Todos são vistos como não confiáveis, maus e prontos a ferir sem compaixão.
As razões para que este sistema
de defesa tenha se tornado o centro controlador dessas pessoas também são
importantes de serem entendidas. Pode-se dizer que uma boa parte dessas pessoas
teve uma infância difícil e foi decepcionada por aqueles de quem esperava
cuidado e amor. Outros não tiveram problemas de infância, mas foram criados e
influenciados por pessoas que tiveram e já tinham adotado esse modo de vida
transmitindo-o aos seus filhos. Alguns ainda não tiveram problemas na infância
e nem pais paranóicos, mas foram poupados de decepções e ensinados que a vida
deveria ser um paraíso e as pessoas perfeitas em seu trato com eles. Quando
descobrem que as pessoas nos frustram, magoam e não agem exatamente como
pensamos e desejamos todo o tempo, passam a não aceitar quem possa errar e
começam a selecionar pessoas em sua busca pelos perfeitos que não poderão machucá-las.

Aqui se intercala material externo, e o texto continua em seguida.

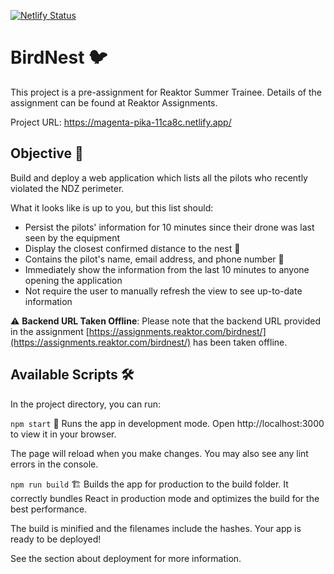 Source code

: [![Netlify Status](https://api.netlify.com/api/v1/badges/57e646ac-f9d3-4496-825b-5eaff8209115/deploy-status?branch=master)](https://app.netlify.com/sites/magenta-pika-11ca8c/deploys)

# BirdNest 🐦
This project is a pre-assignment for Reaktor Summer Trainee. Details of the assignment can be found at Reaktor Assignments.

Project URL: https://magenta-pika-11ca8c.netlify.app/

## Objective 🎯
Build and deploy a web application which lists all the pilots who recently violated the NDZ perimeter.

What it looks like is up to you, but this list should:

* Persist the pilots' information for 10 minutes since their drone was last seen by the equipment
* Display the closest confirmed distance to the nest 📏
* Contains the pilot's name, email address, and phone number 📇
* Immediately show the information from the last 10 minutes to anyone opening the application
* Not require the user to manually refresh the view to see up-to-date information

⚠️ **Backend URL Taken Offline**: Please note that the backend URL provided in the assignment [https://assignments.reaktor.com/birdnest/](https://assignments.reaktor.com/birdnest/) has been taken offline.


## Available Scripts 🛠️
In the project directory, you can run:

`npm start` 🚀
Runs the app in development mode.
Open http://localhost:3000 to view it in your browser.

The page will reload when you make changes.
You may also see any lint errors in the console.

`npm run build` 🏗️
Builds the app for production to the build folder.
It correctly bundles React in production mode and optimizes the build for the best performance.

The build is minified and the filenames include the hashes.
Your app is ready to be deployed!

See the section about deployment for more information.
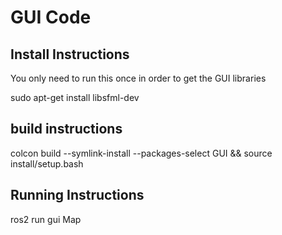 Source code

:# GUI Code

## Install Instructions

You only need to run this once in order to get the GUI libraries

sudo apt-get install libsfml-dev

## build instructions

colcon build --symlink-install --packages-select GUI && source install/setup.bash 

## Running Instructions

ros2 run gui Map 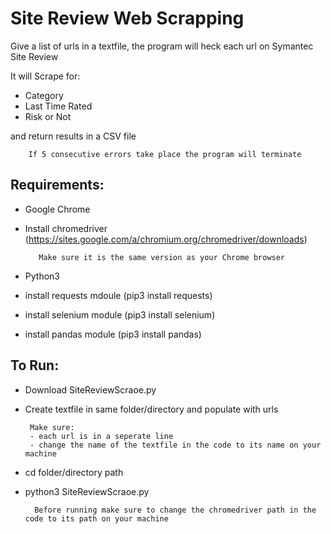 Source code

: 
# Site Review Web Scrapping 
  
  Give a list of urls in a textfile, the program will heck each url on Symantec Site Review
  
  It will Scrape for:
   - Category
   - Last Time Rated
   - Risk or Not
  
  and return results in a CSV file
 
        If 5 consecutive errors take place the program will terminate

 ## Requirements:
 - Google Chrome
 - Install chromedriver (https://sites.google.com/a/chromium.org/chromedriver/downloads)
 	        
          Make sure it is the same version as your Chrome browser
 - Python3
 - install requests mdoule (pip3 install requests)
 - install selenium module (pip3 install selenium)
 - install pandas module   (pip3 install pandas)

 ## To Run:
 - Download SiteReviewScraoe.py
 - Create textfile in same folder/directory and populate with urls
 	
        Make sure:
 		- each url is in a seperate line
 		- change the name of the textfile in the code to its name on your machine
 - cd folder/directory path
 - python3 SiteReviewScraoe.py

         Before running make sure to change the chromedriver path in the code to its path on your machine
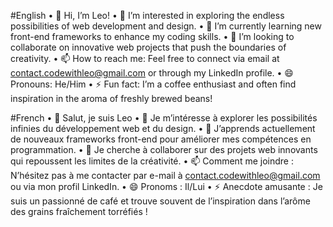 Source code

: #English
• 👋 Hi, I’m Leo!
• 👀 I’m interested in exploring the endless possibilities of web development and design.
• 🌱 I’m currently learning new front-end frameworks to enhance my coding skills.
• 💞️ I’m looking to collaborate on innovative web projects that push the boundaries of creativity.
• 📫 How to reach me: Feel free to connect via email at contact.codewithleo@gmail.com or through my LinkedIn profile.
• 😄 Pronouns: He/Him
• ⚡ Fun fact: I’m a coffee enthusiast and often find inspiration in the aroma of freshly brewed beans!

#French
• 👋 Salut, je suis Leo
• 👀 Je m’intéresse à explorer les possibilités infinies du développement web et du design.
• 🌱 J’apprends actuellement de nouveaux frameworks front-end pour améliorer mes compétences en programmation.
• 💞️ Je cherche à collaborer sur des projets web innovants qui repoussent les limites de la créativité.
• 📫 Comment me joindre : N’hésitez pas à me contacter par e-mail à contact.codewithleo@gmail.com ou via mon profil LinkedIn.
• 😄 Pronoms : Il/Lui
• ⚡ Anecdote amusante : Je suis un passionné de café et trouve souvent de l’inspiration dans l’arôme des grains fraîchement torréfiés !

<!---
codewithleo012/codewithleo012 is a ✨ special ✨ repository because its `README.md` (this file) appears on your GitHub profile.
You can click the Preview link to take a look at your changes.
--->
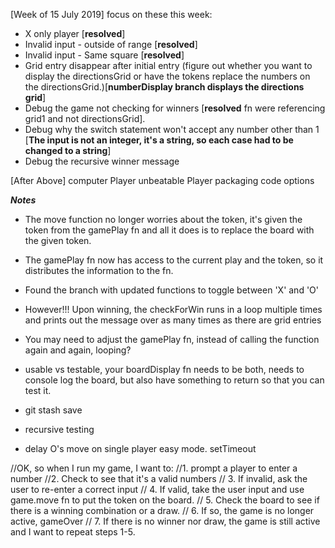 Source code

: [Week of 15 July 2019]
focus on these this week:
* X only player [**resolved**]
* Invalid input - outside of range [**resolved**]
* Invalid input - Same square [**resolved**]
* Grid entry disappear after initial entry (figure out whether you want to display the directionsGrid or have the tokens replace the numbers on the directionsGrid.)[**numberDisplay branch displays the directions grid**]
* Debug the game not checking for winners [**resolved** fn were referencing grid1 and not directionsGrid].
* Debug why the switch statement won't accept any number other than 1 [**The input is not an integer, it's a string, so each case had to be changed to a string**]
* Debug the recursive winner message

[After Above]
computer Player
unbeatable Player
packaging code options

***Notes***
- The move function no longer worries about the token, it's given the token from the gamePlay fn and all it does is to replace the board with the given token.
- The gamePlay fn now has access to the current play and the token, so it distributes the information to the fn.
- Found the branch with updated functions to toggle between 'X' and 'O'
- However!!! Upon winning, the checkForWin runs in a loop multiple times and prints out the message over as many times as there are grid entries
- You may need to adjust the gamePlay fn, instead of calling the function again and again, looping?
- usable vs testable, your boardDisplay fn needs to be both, needs to console log the board, but also have something to return so that you can test it.

- git stash save
- recursive testing

- delay O's move on single player easy mode. setTimeout



//OK, so when I run my game, I want to:
//1. prompt a player to enter a number
//2. Check to see that it's a valid numbers
// 3. If invalid, ask the user to re-enter a correct input
// 4. If valid, take the user input and use game.move fn to put the token on the board.
// 5. Check the board to see if there is a winning combination or a draw.
// 6. If so, the game is no longer active, gameOver
// 7. If there is no winner nor draw, the game is still active and I want to repeat steps 1-5.
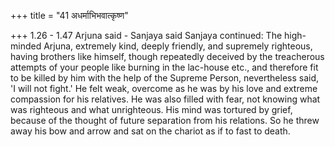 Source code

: +++
title = "41 अधर्माभिभवात्कृष्ण"

+++
1.26 - 1.47 Arjuna said - Sanjaya said Sanjaya continued: The
high-minded Arjuna, extremely kind, deeply friendly, and supremely
righteous, having brothers like himself, though repeatedly deceived by
the treacherous attempts of your people like burning in the lac-house
etc., and therefore fit to be killed by him with the help of the Supreme
Person, nevertheless said, 'I will not fight.' He felt weak, overcome as
he was by his love and extreme compassion for his relatives. He was also
filled with fear, not knowing what was righteous and what unrighteous.
His mind was tortured by grief, because of the thought of future
separation from his relations. So he threw away his bow and arrow and
sat on the chariot as if to fast to death.
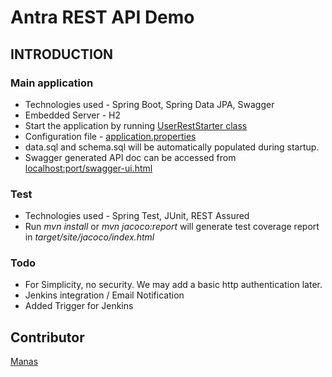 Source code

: # Antra REST API Demo
## INTRODUCTION
### Main application
* Technologies used - Spring Boot, Spring Data JPA, Swagger
* Embedded Server - H2
* Start the application by running [UserRestStarter class](src/main/java/com/antra/UserRestStarter.java)
* Configuration file - [application.properties](src/main/resources/application.properties)
* data.sql and schema.sql will be automatically populated during startup.
* Swagger generated API doc can be accessed from [localhost:port/swagger-ui.html](localhost:8009/swagger-ui.html)


### Test
* Technologies used - Spring Test, JUnit, REST Assured
* Run *mvn install* or *mvn jacoco:report* will generate test coverage report in _target/site/jacoco/index.html_


### Todo
* For Simplicity, no security. We may add a basic http authentication later.
* Jenkins integration / Email Notification  
* Added Trigger for Jenkins

## Contributor
[Manas](mailto:manas.gampa@antra.com)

Se tornam duras e intolerantes com os menores erros alheios e um vacilo é capaz
de fazer com que elas excluam uma pessoa por completo da noite para o dia e
joguem mais alguém na “lixeira dos traidores”.
Não haveria motivo de preocupação
com esse tipo de comportamento se o fim não fosse trágico. Algumas décadas
agindo assim e a vida começa a ficar vazia, sem sentido com um acúmulo imenso
de sentimentos negativos e um desespero cada vez maior por paz interior que parece
não ser encontrada em nenhum lugar. O mundo se torna um lugar ameaçador e
alguns começam a pensar até em suicídio. A frustração se torna tão grande
porque as impressões dessas pessoas sempre parecem se confirmar, afinal onde
vão encontrar um lugar no qual as pessoas não pisam na bola vez ou outra? É
preciso tentar ajudar essas pessoas antes que seja muito tarde e é preciso
vigiar para nunca se tornar uma delas.
Alguns passos contra isso podem
ser dados. O primeiro é entender e já
esperar que as outras pessoas vão cometer erros em seus relacionamentos conosco
e que na verdade, devemos ser tolerantes uns com os outros porque todos somos
iguais na imperfeição. Não podemos exigir de ninguém o que nós mesmos não somos
capazes de fazer; que é acertar cem por cento das vezes. Outro passo importante
é estar disposto a dar novas chances sempre. Um erro pode aproximar as pessoas
e tornar o relacionamento ainda mais verdadeiro e melhor se este for superado.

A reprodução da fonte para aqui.